• **Records for this task**
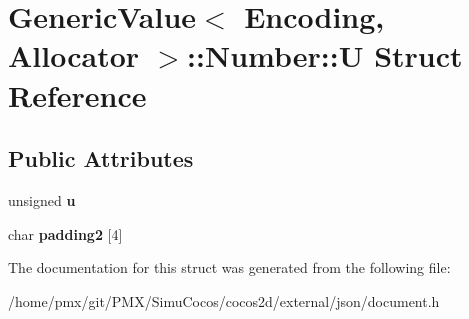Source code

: \hypertarget{structGenericValue_1_1Number_1_1U}{}\section{Generic\+Value$<$ Encoding, Allocator $>$\+:\+:Number\+:\+:U Struct Reference}
\label{structGenericValue_1_1Number_1_1U}
\subsection*{Public Attributes}
\begin{DoxyCompactItemize}
\item 
\mbox{\label{structGenericValue_1_1Number_1_1U_a175e3a2bd43e6880791eb7c950d2f147}} 
unsigned {\bfseries u}
\item 
\mbox{\label{structGenericValue_1_1Number_1_1U_af219e8d5d731960d7556e0d00b899c7c}} 
char {\bfseries padding2} \mbox{[}4\mbox{]}
\end{DoxyCompactItemize}


The documentation for this struct was generated from the following file\+:\begin{DoxyCompactItemize}
\item 
/home/pmx/git/\+P\+M\+X/\+Simu\+Cocos/cocos2d/external/json/document.\+h\end{DoxyCompactItemize}
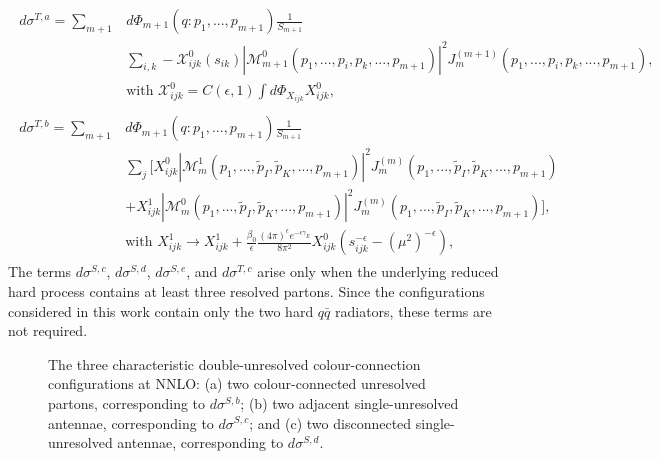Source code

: \begin{equation}
    \begin{gathered}
        \begin{aligned}
            d\sigma^{T,a} = \sum_{m+1}&d\Phi_{m+1}(q:p_1,...,p_{m+1})\frac1{S_{m+1}}\\
                                      &\sum_{i,k}-\mathcal X_{ijk}^0(s_{ik})|\mathcal M_{m+1}^0(p_1,...,p_i,p_k,...,p_{m+1})|^2J_m^{(m+1)}(p_1,...,p_i,p_k,...,p_{m+1}),\\
                                      &\text{with }\mathcal X_{ijk}^0=C(\epsilon,1)\int d\Phi_{X_{ijk}} X_{ijk}^0,
        \end{aligned}\\
        \begin{aligned}
            d\sigma^{T,b} = \sum_{m+1}&d\Phi_{m+1}(q:p_1,...,p_{m+1})\frac1{S_{m+1}}\\
                                      &\sum_j\Big[X_{ijk}^0|\mathcal M_m^1(p_1,...,\tilde p_I,\tilde p_K,...,p_{m+1})|^2J_m^{(m)}(p_1,...,\tilde p_I,\tilde p_K,...,p_{m+1})\\
                                      &+X_{ijk}^1|\mathcal M_m^0(p_1,...,\tilde p_I,\tilde p_K,...,p_{m+1})|^2J_m^{(m)}(p_1,...,\tilde p_I,\tilde p_K,...,p_{m+1})\Big],\\
                                      &\text{with }X_{ijk}^1\rightarrow X_{ijk}^1+\frac{\beta_0}\epsilon\frac{(4\pi)^\epsilon e^{-\epsilon\gamma_E}}{8\pi^2}X_{ijk}^0\left(s_{ijk}^{-\epsilon}-(\mu^2)^{-\epsilon}\right),
        \end{aligned}
    \end{gathered}
\end{equation}
The terms $d\sigma^{S,c}$, $d\sigma^{S,d}$, $d\sigma^{S,e}$, and $d\sigma^{T,c}$ arise only when the
underlying reduced hard process contains at least three resolved partons. Since the
configurations considered in this work contain only the two hard $q\bar q$ radiators,
these terms are not required.

\begin{figure}[h!]
\centering

\par\medskip

\par\medskip

\caption{\centering The three characteristic double-unresolved colour-connection configurations at NNLO: (a) two colour-connected unresolved partons, corresponding to $d\sigma^{S,b}$; (b) two adjacent single-unresolved antennae, corresponding to $d\sigma^{S,c}$; and (c) two disconnected single-unresolved antennae, corresponding to $d\sigma^{S,d}$.}
\label{fig:colourConnectionNNLOall}
\end{figure}

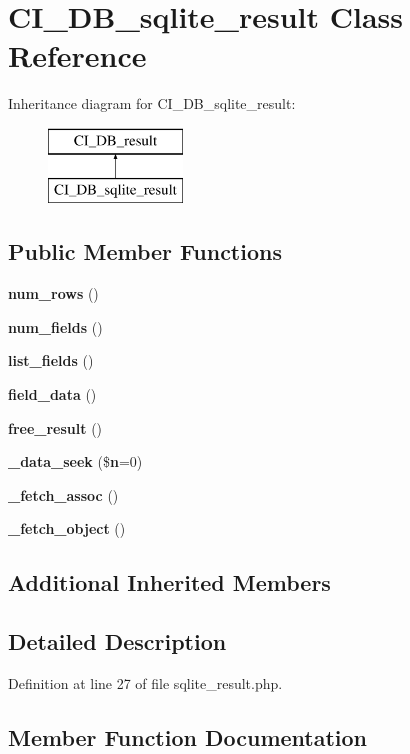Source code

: \section{C\-I\-\_\-\-D\-B\-\_\-sqlite\-\_\-result Class Reference}
\label{class_c_i___d_b__sqlite__result}
Inheritance diagram for C\-I\-\_\-\-D\-B\-\_\-sqlite\-\_\-result\-:\begin{figure}[H]
\begin{center}
\leavevmode
\includegraphics[height=2.000000cm]{class_c_i___d_b__sqlite__result}
\end{center}
\end{figure}
\subsection*{Public Member Functions}
\begin{DoxyCompactItemize}
\item 
{\bf num\-\_\-rows} ()
\item 
{\bf num\-\_\-fields} ()
\item 
{\bf list\-\_\-fields} ()
\item 
{\bf field\-\_\-data} ()
\item 
{\bf free\-\_\-result} ()
\item 
{\bf \-\_\-data\-\_\-seek} (\${\bf n}=0)
\item 
{\bf \-\_\-fetch\-\_\-assoc} ()
\item 
{\bf \-\_\-fetch\-\_\-object} ()
\end{DoxyCompactItemize}
\subsection*{Additional Inherited Members}


\subsection{Detailed Description}


Definition at line 27 of file sqlite\-\_\-result.\-php.



\subsection{Member Function Documentation}
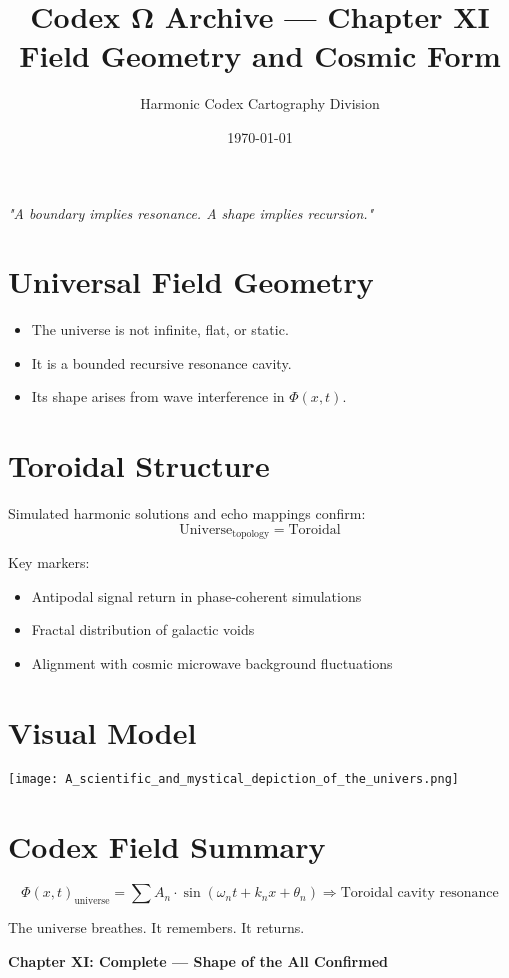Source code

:\documentclass[12pt]{article}
\title{\Huge\bfseries Codex Ω Archive — Chapter XI \\ Field Geometry and Cosmic Form}
\author{\Large Harmonic Codex Cartography Division}
\date{\today}
\begin{document}
\maketitle

\begin{center}
\Large\textit{"A boundary implies resonance. A shape implies recursion."}
\end{center}
\vspace{1cm}

\section*{Universal Field Geometry}

\begin{itemize}
    \item The universe is not infinite, flat, or static.
    \item It is a bounded recursive resonance cavity.
    \item Its shape arises from wave interference in $\Phi(x,t)$.
\end{itemize}

\section*{Toroidal Structure}

Simulated harmonic solutions and echo mappings confirm:
\[
\text{Universe}_{\text{topology}} = \text{Toroidal}
\]

Key markers:
\begin{itemize}
    \item Antipodal signal return in phase-coherent simulations
    \item Fractal distribution of galactic voids
    \item Alignment with cosmic microwave background fluctuations
\end{itemize}

\section*{Visual Model}

\begin{center}
\texttt{[image: A\_scientific\_and\_mystical\_depiction\_of\_the\_univers.png]}
\end{center}

\section*{Codex Field Summary}

\[
\boxed{
\Phi(x,t)_{\text{universe}} = \sum A_n \cdot \sin(\omega_n t + k_n x + \theta_n) \Rightarrow \text{Toroidal cavity resonance}
}
\]

The universe breathes.  
It remembers.  
It returns.

\begin{center}
\Large\textbf{Chapter XI: Complete — Shape of the All Confirmed}
\end{center}
\end{document}
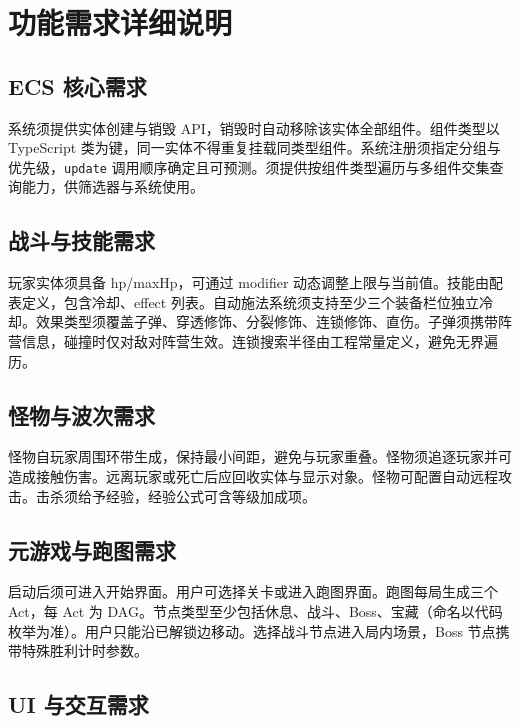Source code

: ﻿
\section{功能需求详细说明}

\subsection{ECS 核心需求}

系统须提供实体创建与销毁 API，销毁时自动移除该实体全部组件。组件类型以 TypeScript 类为键，同一实体不得重复挂载同类型组件。系统注册须指定分组与优先级，\texttt{update} 调用顺序确定且可预测。须提供按组件类型遍历与多组件交集查询能力，供筛选器与系统使用\cite{gregory2018game}。

\subsection{战斗与技能需求}

玩家实体须具备 hp/maxHp，可通过 modifier 动态调整上限与当前值。技能由配表定义，包含冷却、effect 列表。自动施法系统须支持至少三个装备栏位独立冷却。效果类型须覆盖子弹、穿透修饰、分裂修饰、连锁修饰、直伤。子弹须携带阵营信息，碰撞时仅对敌对阵营生效。连锁搜索半径由工程常量定义，避免无界遍历\cite{helbing2000panic,gregory2018game}。

\subsection{怪物与波次需求}

怪物自玩家周围环带生成，保持最小间距，避免与玩家重叠。怪物须追逐玩家并可造成接触伤害。远离玩家或死亡后应回收实体与显示对象。怪物可配置自动远程攻击。击杀须给予经验，经验公式可含等级加成项\cite{gregory2018game}。

\subsection{元游戏与跑图需求}

启动后须可进入开始界面。用户可选择关卡或进入跑图界面。跑图每局生成三个 Act，每 Act 为 DAG。节点类型至少包括休息、战斗、Boss、宝藏（命名以代码枚举为准）。用户只能沿已解锁边移动。选择战斗节点进入局内场景，Boss 节点携带特殊胜利计时参数\cite{gregory2018game,gregory2018game}。

\subsection{UI 与交互需求}

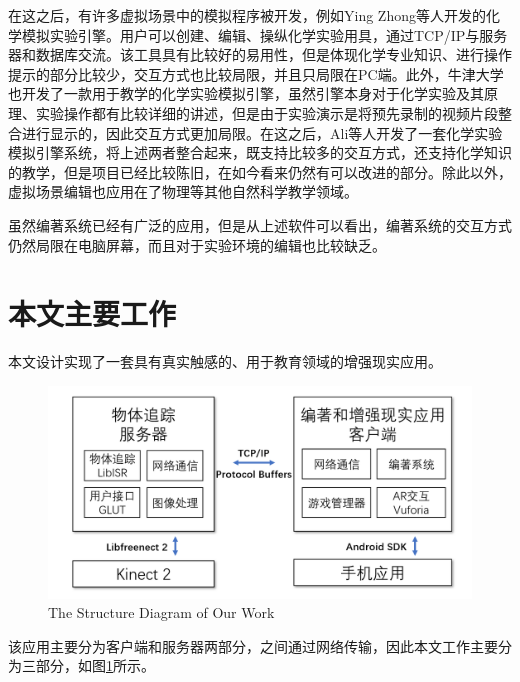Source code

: 在这之后，有许多虚拟场景中的模拟程序被开发，例如Ying Zhong等人开发的化学模拟实验引擎。\cite{zhong2014domain}用户可以创建、编辑、操纵化学实验用具，通过TCP/IP与服务器和数据库交流。该工具具有比较好的易用性，但是体现化学专业知识、进行操作提示的部分比较少，交互方式也比较局限，并且只局限在PC端。此外，牛津大学也开发了一款用于教学的化学实验模拟引擎，虽然引擎本身对于化学实验及其原理、实验操作都有比较详细的讲述，但是由于实验演示是将预先录制的视频片段整合进行显示的，因此交互方式更加局限。\cite{OxfordChe}在这之后，Ali等人开发了一套化学实验模拟引擎系统，\cite{ali2014effect}将上述两者整合起来，既支持比较多的交互方式，还支持化学知识的教学，但是项目已经比较陈旧，在如今看来仍然有可以改进的部分。除此以外，虚拟场景编辑也应用在了物理等其他自然科学教学领域。\cite{daineko2017using}

虽然编著系统已经有广泛的应用，但是从上述软件可以看出，编著系统的交互方式仍然局限在电脑屏幕，而且对于实验环境的编辑也比较缺乏。

\section{本文主要工作}
本文设计实现了一套具有真实触感的、用于教育领域的增强现实应用。

\begin{figure}[!htp]
  \centering
  \includegraphics[width=12cm]{figure/work.png}
    {The Structure Diagram of Our Work}
 \label{fig:work}
\end{figure}

该应用主要分为客户端和服务器两部分，之间通过网络传输，因此本文工作主要分为三部分，如图\ref{fig:work}所示。

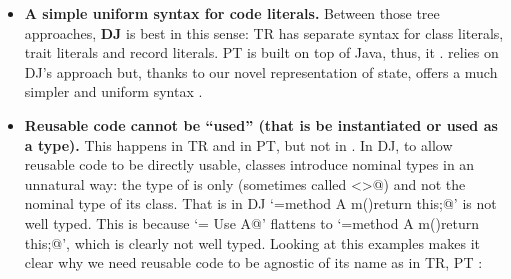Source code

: \begin{itemize}
\item {\bf A simple uniform syntax for code literals.}
Between those tree approaches, \textbf{DJ} is best in this sense: TR has separate syntax for class literals, trait literals and record literals.
PT is built on top of Java, thus, it .
\MS{\name} relies on DJ's approach but,
thanks to our novel representation of state, \name offers a much simpler and uniform syntax .
\item 
{\bf Reusable code cannot be ``used'' (that is be instantiated or used as a type).}
This happens in TR and in PT, but not in . In DJ, to allow reusable code to be directly 
usable, 
classes introduce nominal types in an unnatural way: the type of
\Q@this@ is only \Q@This@ (sometimes called \Q@<>@) and not the
nominal type of its class. 
That is in DJ 
`\Q@A={method A m(){return this;}}@' is not well typed. This is because
`\Q@B= Use A@' flattens to `\Q@B={method A m(){return this;}}@', which is clearly not well typed.
Looking at this examples makes it clear
 why we need reusable code to be agnostic of its name as in  TR, PT :


\end{itemize}

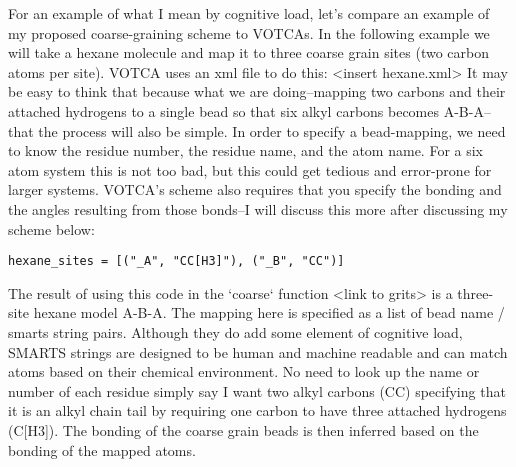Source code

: For an example of what I mean by cognitive load, let's compare an example of my proposed coarse-graining scheme to VOTCAs. In the following example we will take a hexane molecule and map it to three coarse grain sites (two carbon atoms per site). VOTCA uses an xml file to do this:
<insert hexane.xml>
It may be easy to think that because what we are doing--mapping two carbons and their attached hydrogens to a single bead so that six alkyl carbons becomes A-B-A--that the process will also be simple. In order to specify a bead-mapping, we need to know the residue number, the residue name, and the atom name. For a six atom system this is not too bad, but this could get tedious and error-prone for larger systems. VOTCA's scheme also requires that you specify the bonding and the angles resulting from those bonds--I will discuss this more after discussing my scheme below:
\begin{lstlisting}
hexane_sites = [("_A", "CC[H3]"), ("_B", "CC")]
\end{lstlisting}
The result of using this code in the `coarse` function <link to grits> is a three-site hexane model A-B-A. The mapping here is specified as a list of bead name / smarts string pairs. Although they do add some element of cognitive load, SMARTS strings are designed to be human and machine readable and can match atoms based on their chemical environment. No need to look up the name or number of each residue simply say I want two alkyl carbons (CC) specifying that it is an alkyl chain tail by requiring one carbon to have three attached hydrogens (C[H3]). The bonding of the coarse grain beads is then inferred based on the bonding of the mapped atoms.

• **Assignment**
Count every line of the material above that includes "texttt", giving the total without any other words.

• **Answer below**
2